Qualcuno pensa che dietro a questo amore di massa, dietro alle decine di migliaia di messaggi addolorati che si inseguono su Twitter, dietro alla disperazione di un mondo terrorizzato all’idea di perdere il Guru, ci siano anche i risultati di una pluridecennale strategia di marketing. Può darsi. Anche dietro i milioni di ragazzi che hanno pianto per Karol Wojtyla c’erano secoli di marketing cattolico. Eppure non si può fare a meno di analizzare la forza del messaggio di Steve Jobs.

Nessun capitano d’industria è mai riuscito come lui a farsi identificare con i suoi prodotti e a far identificare i suoi prodotti con sé. Come un grande artista, egli è la sua opera. Se il suo coetaneo e contraltare esistenziale, Bill Gates, l’uomo della Microsoft e di Windows, è proverbialmente identificato con il denaro accumulato, Jobs è riconosciuto in quei giocattoli tecnologici che hanno cambiato lo stesso modo di comunicare, di creare, di ascoltare la musica. Diranno gli storici dell’industria come sono andate davvero le cose, ma quello che conta di Jobs è aver reso credibile, e quindi vera, l’idea che il denaro può essere mezzo e non fine, che un imprenditore può inseguire un sogno e non la ricchezza.

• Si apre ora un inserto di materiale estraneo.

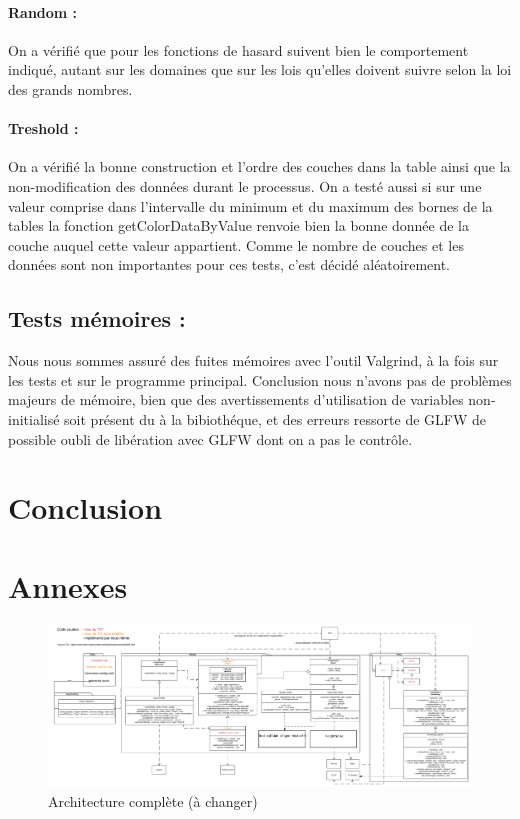 \documentclass[a4paper]{article}
\begin{document}
\paragraph{Random : } On a vérifié que pour les fonctions de hasard suivent bien le comportement indiqué, autant sur les domaines que sur les lois qu'elles doivent suivre selon la loi des grands nombres.

\paragraph{Treshold : } On a vérifié la bonne construction et l'ordre des couches dans la table ainsi que la non-modification des données durant le processus. 
On a testé aussi si sur une valeur comprise dans l'intervalle du minimum et du maximum des bornes de la tables la fonction getColorDataByValue renvoie bien la bonne donnée de la couche auquel cette valeur appartient.
Comme le nombre de couches et les données sont non importantes pour ces tests, c'est décidé aléatoirement.

\subsection{Tests mémoires : }

Nous nous sommes assuré des fuites mémoires avec l'outil Valgrind, à la fois sur les tests et sur le programme principal.
Conclusion nous n'avons pas de problèmes majeurs de mémoire, bien que des avertissements d'utilisation de variables non-initialisé soit présent du à la bibiothéque, et des erreurs ressorte de GLFW de possible oubli de libération avec GLFW dont on a pas le contrôle.

\section{Conclusion}

\section{Annexes}

\begin{figure}[!h]
    \begin{center}
        \includegraphics[width=1.5\linewidth, angle=90]{img/Architecture_complete.png} 
        \caption{Architecture complète (à changer)}
        \label{archiComplete}
    \end{center}
\end{figure}

\newpage


\end{document}
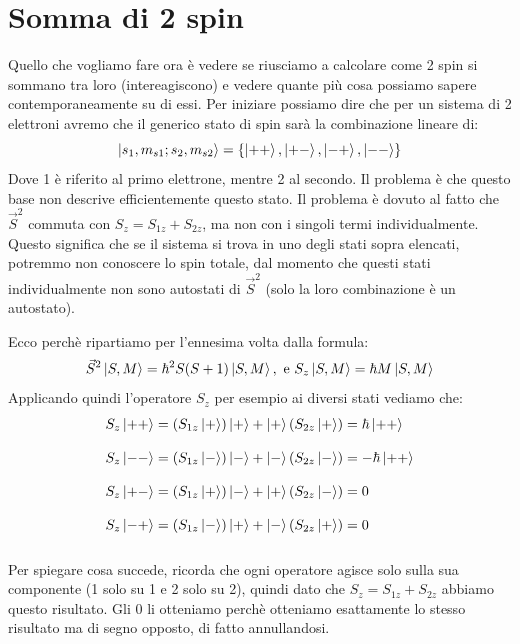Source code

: \section{Somma di 2 spin}

Quello che vogliamo fare ora è vedere se riusciamo a calcolare come 2 spin si sommano tra loro (intereagiscono) e vedere quante più cosa possiamo sapere contemporaneamente su di essi.
Per iniziare possiamo dire che per un sistema di 2 elettroni avremo che il generico stato di spin sarà la combinazione lineare di:
$$\ket{s_1,m_{s1};s_2,m_{s2}} = \left\{\ket{++}, \ket{+-}, \ket{-+}, \ket{--}\right\}$$
Dove 1 è riferito al primo elettrone, mentre 2 al secondo. Il problema è che questo base non descrive efficientemente questo stato. Il problema è dovuto al fatto che $\vec{S}^2$ commuta con $S_z = S_{1z} + S_{2z}$, ma non con i singoli termi individualmente. Questo significa che se il sistema si trova in uno degli stati sopra elencati, potremmo non conoscere lo spin totale, dal momento che questi stati individualmente non sono autostati di $\vec{S}^2$ (solo la loro combinazione è un autostato).

Ecco perchè ripartiamo per l'ennesima volta dalla formula:
$$\vec{S}^2 \ket{S, M} = \hbar^2S(S+1)\ket{S, M}, \text{ e } S_z\ket{S,M} = \hbar M\ket{S,M}$$
Applicando quindi l'operatore $S_z$ per esempio ai diversi stati vediamo che:
$$\begin{array}{l}
	S_z\ket{++} = (S_{1z} \ket{+}) \ket{+} + \ket{+} (S_{2z}\ket{+}) = \hbar\ket{++}\\\\
	S_z\ket{--} = (S_{1z} \ket{-}) \ket{-} + \ket{-} (S_{2z}\ket{-}) = -\hbar\ket{++}\\\\
	S_z\ket{+-} = (S_{1z} \ket{+}) \ket{-} + \ket{+} (S_{2z}\ket{-}) = 0\\\\
	S_z\ket{-+} = (S_{1z} \ket{-}) \ket{+} + \ket{-} (S_{2z}\ket{+}) = 0\\\\
\end{array}$$
Per spiegare cosa succede, ricorda che ogni operatore agisce solo sulla sua componente (1 solo su 1 e 2 solo su 2), quindi dato che $S_z = S_{1z} + S_{2z}$ abbiamo questo risultato. Gli 0 li otteniamo perchè otteniamo esattamente lo stesso risultato ma di segno opposto, di fatto annullandosi.	

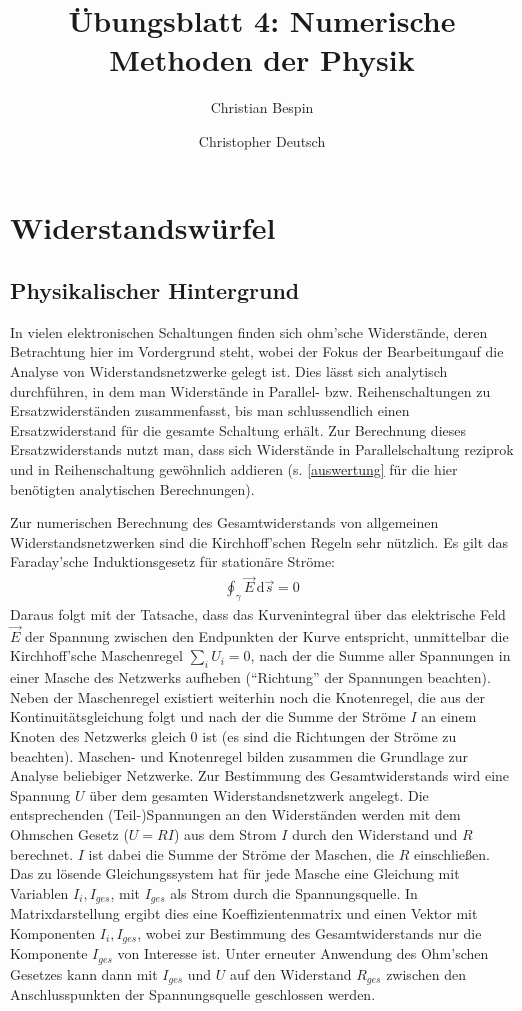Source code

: \documentclass[10pt,a4paper]{article}
\author{Christian Bespin \and Christopher Deutsch}
\title{Übungsblatt 4: Numerische Methoden der Physik}
\begin{document}
\maketitle

\setcounter{section}{3}

\section{Widerstandswürfel}

\subsection{Physikalischer Hintergrund}

In vielen elektronischen Schaltungen finden sich ohm'sche Widerstände, deren Betrachtung hier im Vordergrund steht, wobei der Fokus der Bearbeitungauf die Analyse von Widerstandsnetzwerke gelegt ist. Dies lässt sich analytisch durchführen, in dem man Widerstände in Parallel- bzw. Reihenschaltungen zu Ersatzwiderständen zusammenfasst, bis man schlussendlich einen Ersatzwiderstand für die gesamte Schaltung erhält. Zur Berechnung dieses Ersatzwiderstands nutzt man, dass sich Widerstände in Parallelschaltung reziprok und in Reihenschaltung gewöhnlich addieren (s. \ref{auswertung} für die hier benötigten analytischen Berechnungen).

Zur numerischen Berechnung des Gesamtwiderstands von allgemeinen Widerstandsnetzwerken sind die Kirchhoff'schen Regeln sehr nützlich. Es gilt das Faraday'sche Induktionsgesetz für stationäre Ströme:
\begin{align}
\oint_{\gamma} \vec{E}\,\mathrm{d}\vec{s} = 0
\end{align}
Daraus folgt mit der Tatsache, dass das Kurvenintegral über das elektrische Feld $\vec{E}$ der Spannung zwischen den Endpunkten der Kurve entspricht, unmittelbar die Kirchhoff'sche Maschenregel $\sum_i U_i=0$, nach der die Summe aller Spannungen in einer Masche des Netzwerks aufheben ("`Richtung"' der Spannungen beachten).
Neben der Maschenregel existiert weiterhin noch die Knotenregel, die aus der Kontinuitätsgleichung folgt und nach der die Summe der Ströme $I$ an einem Knoten des Netzwerks gleich $0$ ist (es sind die Richtungen der Ströme zu beachten). Maschen- und Knotenregel bilden zusammen die Grundlage zur Analyse beliebiger Netzwerke.
Zur Bestimmung des Gesamtwiderstands wird eine Spannung $U$ über dem gesamten Widerstandsnetzwerk angelegt. Die entsprechenden (Teil-)Spannungen an den Widerständen werden mit dem Ohmschen Gesetz ($U=R I$) aus dem Strom $I$ durch den Widerstand und $R$ berechnet. $I$ ist dabei die Summe der Ströme der Maschen, die $R$ einschließen. Das zu lösende Gleichungssystem hat für jede Masche eine Gleichung mit Variablen $I_i, I_{ges}$, mit $I_{ges}$ als Strom durch die Spannungsquelle. In Matrixdarstellung ergibt dies eine Koeffizientenmatrix und einen Vektor mit Komponenten $I_i, I_{ges}$, wobei zur Bestimmung des Gesamtwiderstands nur die Komponente $I_{ges}$ von Interesse ist. Unter erneuter Anwendung des Ohm'schen Gesetzes kann dann mit $I_{ges}$ und $U$ auf den Widerstand $R_{ges}$ zwischen den Anschlusspunkten der Spannungsquelle geschlossen werden.
\end{document}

Al mito dell’ex ragazzo californiano contribuisce una vita straordinaria nell’impasto di successi e sfortuna. Dato in adozione quando era ancora nella pancia della madre biologica, respinto dai genitori adottivi perché volevano la femminuccia, nuovamente adottato da una coppia di non laureati contrariamente alle prescrizioni della madre biologica, Jobs sembra aver imparato nella culla il sottile confine tra un prodotto ben tarato e una vita ben vissuta. Questa dialettica infinita l’ha portato a metà anni ‘80 a essere cacciato dalla sua Apple, perché pensava troppo ai suoi sogni tecnologici e poco a vendere. Misero al suo posto il miglior piazzista del mondo, John Sculley, che aveva portato la Pepsi al sorpasso della Coca-Cola.

In un discorso tenuto nel 2005 ai neolaureati dell’Università californiana di Stanford, diventato uno dei video più cliccati di sempre su YouTube e la pietra angolare della sua leggenda, Jobs ha saputo condividere con quei giovani ai blocchi di partenza – come solo un padre può fare – il dolore di quella sconfitta, il suo spaesamento di miliardario trentenne cacciato dall’Eden della Silicon Valley. E ha dimostrato di sapere entrare come pochi in sintonia con l’angoscia dei giovani, dimostrando di aver pensato a loro per indicare la via d’uscita: “La pesantezza del successo era stata rimpiazzata dalla leggerezza di essere un nuovo debuttante, senza più certezze su niente (…) Qualche volta la vita ci colpisce come un mattone in testa. Non perdete la fede, però. Sono convinto che l’unica cosa che mi ha trattenuto dal mollare tutto sia stato l’amore per quello che ho fatto. Dovete trovare quello che amate”.

Per indicare la strada, Jobs non ha esitato a contravvenire uno dei dogmi più ferrei del marketing: ha parlato della morte, ha confidato la sua paura del cancro, la disperazione di dover dire tutto in fretta ai suoi figli. Ha regalato ai giovani parole che milioni di loro hanno imparato a memoria: “Il vostro tempo è limitato, per cui non lo sprecate vivendo la vita di un altro, e non lasciate che il rumore delle opinioni altrui offuschi la vostra voce interiore”. E queste sono le ragioni per cui la malattia di Steve Jobs è accompagnata dalla prima preghiera (laica) globale nella giovane storia del Web.